# TASK INSTRUCTIONS:
For each line of the data below, copy it if it holds the word "bool".

# INPUT RECORDS:
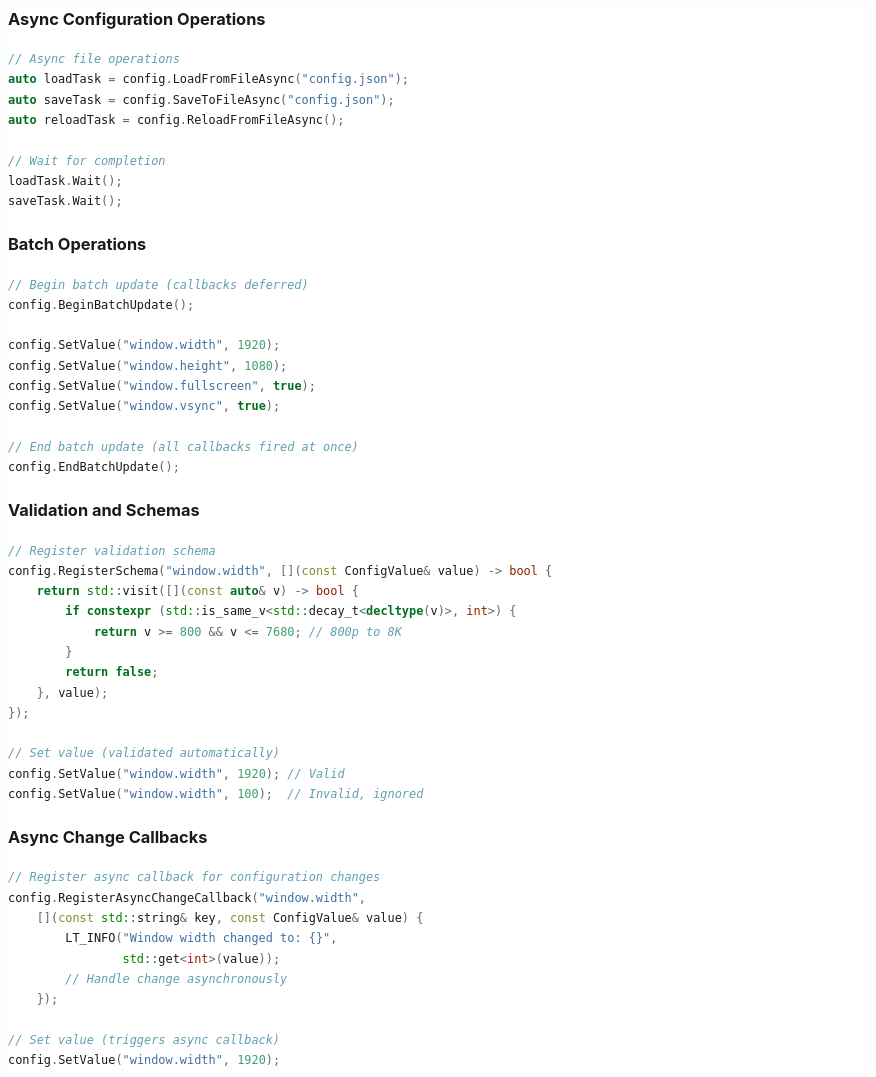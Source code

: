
 ```cpp
```

### **Async Configuration Operations**
```cpp
// Async file operations
auto loadTask = config.LoadFromFileAsync("config.json");
auto saveTask = config.SaveToFileAsync("config.json");
auto reloadTask = config.ReloadFromFileAsync();

// Wait for completion
loadTask.Wait();
saveTask.Wait();
```

### **Batch Operations**
```cpp
// Begin batch update (callbacks deferred)
config.BeginBatchUpdate();

config.SetValue("window.width", 1920);
config.SetValue("window.height", 1080);
config.SetValue("window.fullscreen", true);
config.SetValue("window.vsync", true);

// End batch update (all callbacks fired at once)
config.EndBatchUpdate();
```

### **Validation and Schemas**
```cpp
// Register validation schema
config.RegisterSchema("window.width", [](const ConfigValue& value) -> bool {
    return std::visit([](const auto& v) -> bool {
        if constexpr (std::is_same_v<std::decay_t<decltype(v)>, int>) {
            return v >= 800 && v <= 7680; // 800p to 8K
        }
        return false;
    }, value);
});

// Set value (validated automatically)
config.SetValue("window.width", 1920); // Valid
config.SetValue("window.width", 100);  // Invalid, ignored
```

### **Async Change Callbacks**
```cpp
// Register async callback for configuration changes
config.RegisterAsyncChangeCallback("window.width", 
    [](const std::string& key, const ConfigValue& value) {
        LT_INFO("Window width changed to: {}", 
                std::get<int>(value));
        // Handle change asynchronously
    });

// Set value (triggers async callback)
config.SetValue("window.width", 1920);
```
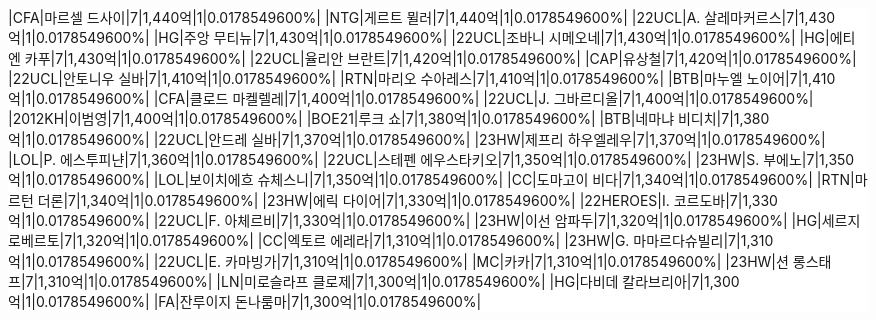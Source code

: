 |CFA|마르셀 드사이|7|1,440억|1|0.0178549600%|
|NTG|게르트 뮐러|7|1,440억|1|0.0178549600%|
|22UCL|A. 살레마커르스|7|1,430억|1|0.0178549600%|
|HG|주앙 무티뉴|7|1,430억|1|0.0178549600%|
|22UCL|조바니 시메오네|7|1,430억|1|0.0178549600%|
|HG|에티엔 카푸|7|1,430억|1|0.0178549600%|
|22UCL|율리안 브란트|7|1,420억|1|0.0178549600%|
|CAP|유상철|7|1,420억|1|0.0178549600%|
|22UCL|안토니우 실바|7|1,410억|1|0.0178549600%|
|RTN|마리오 수아레스|7|1,410억|1|0.0178549600%|
|BTB|마누엘 노이어|7|1,410억|1|0.0178549600%|
|CFA|클로드 마켈렐레|7|1,400억|1|0.0178549600%|
|22UCL|J. 그바르디올|7|1,400억|1|0.0178549600%|
|2012KH|이범영|7|1,400억|1|0.0178549600%|
|BOE21|루크 쇼|7|1,380억|1|0.0178549600%|
|BTB|네마냐 비디치|7|1,380억|1|0.0178549600%|
|22UCL|안드레 실바|7|1,370억|1|0.0178549600%|
|23HW|제프리 하우엘레우|7|1,370억|1|0.0178549600%|
|LOL|P. 에스투피냔|7|1,360억|1|0.0178549600%|
|22UCL|스테펜 에우스타키오|7|1,350억|1|0.0178549600%|
|23HW|S. 부에노|7|1,350억|1|0.0178549600%|
|LOL|보이치에흐 슈체스니|7|1,350억|1|0.0178549600%|
|CC|도마고이 비다|7|1,340억|1|0.0178549600%|
|RTN|마르턴 더론|7|1,340억|1|0.0178549600%|
|23HW|에릭 다이어|7|1,330억|1|0.0178549600%|
|22HEROES|I. 코르도바|7|1,330억|1|0.0178549600%|
|22UCL|F. 아체르비|7|1,330억|1|0.0178549600%|
|23HW|이선 암파두|7|1,320억|1|0.0178549600%|
|HG|세르지 로베르토|7|1,320억|1|0.0178549600%|
|CC|엑토르 에레라|7|1,310억|1|0.0178549600%|
|23HW|G. 마마르다슈빌리|7|1,310억|1|0.0178549600%|
|22UCL|E. 카마빙가|7|1,310억|1|0.0178549600%|
|MC|카카|7|1,310억|1|0.0178549600%|
|23HW|션 롱스태프|7|1,310억|1|0.0178549600%|
|LN|미로슬라프 클로제|7|1,300억|1|0.0178549600%|
|HG|다비데 칼라브리아|7|1,300억|1|0.0178549600%|
|FA|잔루이지 돈나룸마|7|1,300억|1|0.0178549600%|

# EXERCISE RESULT:
config.RegisterSchema("window.width", [](const ConfigValue& value) -> bool {
    return std::visit([](const auto& v) -> bool {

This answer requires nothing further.